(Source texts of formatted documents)
*-*-*

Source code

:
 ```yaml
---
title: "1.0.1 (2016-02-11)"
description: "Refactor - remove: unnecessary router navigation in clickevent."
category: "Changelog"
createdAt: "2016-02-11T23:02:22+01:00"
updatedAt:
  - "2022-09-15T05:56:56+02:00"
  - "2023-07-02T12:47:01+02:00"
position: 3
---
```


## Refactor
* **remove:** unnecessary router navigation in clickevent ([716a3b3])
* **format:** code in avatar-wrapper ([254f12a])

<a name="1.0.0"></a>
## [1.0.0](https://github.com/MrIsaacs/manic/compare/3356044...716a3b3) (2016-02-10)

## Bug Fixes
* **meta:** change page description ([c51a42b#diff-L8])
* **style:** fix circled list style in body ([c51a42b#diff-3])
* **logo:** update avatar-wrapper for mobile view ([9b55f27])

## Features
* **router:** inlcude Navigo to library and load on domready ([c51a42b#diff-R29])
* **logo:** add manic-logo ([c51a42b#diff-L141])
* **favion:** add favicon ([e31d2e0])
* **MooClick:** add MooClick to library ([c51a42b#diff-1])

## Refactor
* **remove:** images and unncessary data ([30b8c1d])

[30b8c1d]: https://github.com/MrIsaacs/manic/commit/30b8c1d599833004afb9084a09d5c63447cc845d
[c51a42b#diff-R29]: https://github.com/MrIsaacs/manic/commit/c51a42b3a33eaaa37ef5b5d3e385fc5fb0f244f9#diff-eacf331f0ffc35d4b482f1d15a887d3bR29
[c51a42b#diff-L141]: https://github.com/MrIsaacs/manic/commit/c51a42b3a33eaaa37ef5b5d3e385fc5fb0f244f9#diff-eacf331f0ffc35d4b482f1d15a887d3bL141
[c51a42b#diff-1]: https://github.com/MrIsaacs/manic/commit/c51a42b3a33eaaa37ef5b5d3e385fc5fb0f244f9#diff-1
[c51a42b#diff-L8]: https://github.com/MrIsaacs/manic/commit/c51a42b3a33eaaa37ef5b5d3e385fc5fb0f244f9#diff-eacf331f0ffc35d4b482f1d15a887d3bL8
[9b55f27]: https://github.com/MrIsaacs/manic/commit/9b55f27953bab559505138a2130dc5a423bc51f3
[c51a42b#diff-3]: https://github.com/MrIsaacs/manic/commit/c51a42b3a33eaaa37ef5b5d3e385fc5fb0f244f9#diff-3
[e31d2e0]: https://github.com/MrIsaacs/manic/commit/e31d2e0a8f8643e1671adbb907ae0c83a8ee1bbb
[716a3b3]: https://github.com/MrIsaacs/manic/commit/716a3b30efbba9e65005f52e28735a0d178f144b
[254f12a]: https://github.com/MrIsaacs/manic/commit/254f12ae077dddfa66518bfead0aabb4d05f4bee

*-*-*

* _EXERCISE DIRECTIONS_:
Retype the data exactly.

* _OUTPUT FOR THIS EXERCISE_:
Source code

:
 ```yaml
---
title: "1.0.1 (2016-02-11)"
description: "Refactor - remove: unnecessary router navigation in clickevent."
category: "Changelog"
createdAt: "2016-02-11T23:02:22+01:00"
updatedAt:
  - "2022-09-15T05:56:56+02:00"
  - "2023-07-02T12:47:01+02:00"
position: 3
---
```


## Refactor
* **remove:** unnecessary router navigation in clickevent ([716a3b3])
* **format:** code in avatar-wrapper ([254f12a])

<a name="1.0.0"></a>
## [1.0.0](https://github.com/MrIsaacs/manic/compare/3356044...716a3b3) (2016-02-10)

## Bug Fixes
* **meta:** change page description ([c51a42b#diff-L8])
* **style:** fix circled list style in body ([c51a42b#diff-3])
* **logo:** update avatar-wrapper for mobile view ([9b55f27])

## Features
* **router:** inlcude Navigo to library and load on domready ([c51a42b#diff-R29])
* **logo:** add manic-logo ([c51a42b#diff-L141])
* **favion:** add favicon ([e31d2e0])
* **MooClick:** add MooClick to library ([c51a42b#diff-1])

## Refactor
* **remove:** images and unncessary data ([30b8c1d])

[30b8c1d]: https://github.com/MrIsaacs/manic/commit/30b8c1d599833004afb9084a09d5c63447cc845d
[c51a42b#diff-R29]: https://github.com/MrIsaacs/manic/commit/c51a42b3a33eaaa37ef5b5d3e385fc5fb0f244f9#diff-eacf331f0ffc35d4b482f1d15a887d3bR29
[c51a42b#diff-L141]: https://github.com/MrIsaacs/manic/commit/c51a42b3a33eaaa37ef5b5d3e385fc5fb0f244f9#diff-eacf331f0ffc35d4b482f1d15a887d3bL141
[c51a42b#diff-1]: https://github.com/MrIsaacs/manic/commit/c51a42b3a33eaaa37ef5b5d3e385fc5fb0f244f9#diff-1
[c51a42b#diff-L8]: https://github.com/MrIsaacs/manic/commit/c51a42b3a33eaaa37ef5b5d3e385fc5fb0f244f9#diff-eacf331f0ffc35d4b482f1d15a887d3bL8
[9b55f27]: https://github.com/MrIsaacs/manic/commit/9b55f27953bab559505138a2130dc5a423bc51f3
[c51a42b#diff-3]: https://github.com/MrIsaacs/manic/commit/c51a42b3a33eaaa37ef5b5d3e385fc5fb0f244f9#diff-3
[e31d2e0]: https://github.com/MrIsaacs/manic/commit/e31d2e0a8f8643e1671adbb907ae0c83a8ee1bbb
[716a3b3]: https://github.com/MrIsaacs/manic/commit/716a3b30efbba9e65005f52e28735a0d178f144b
[254f12a]: https://github.com/MrIsaacs/manic/commit/254f12ae077dddfa66518bfead0aabb4d05f4bee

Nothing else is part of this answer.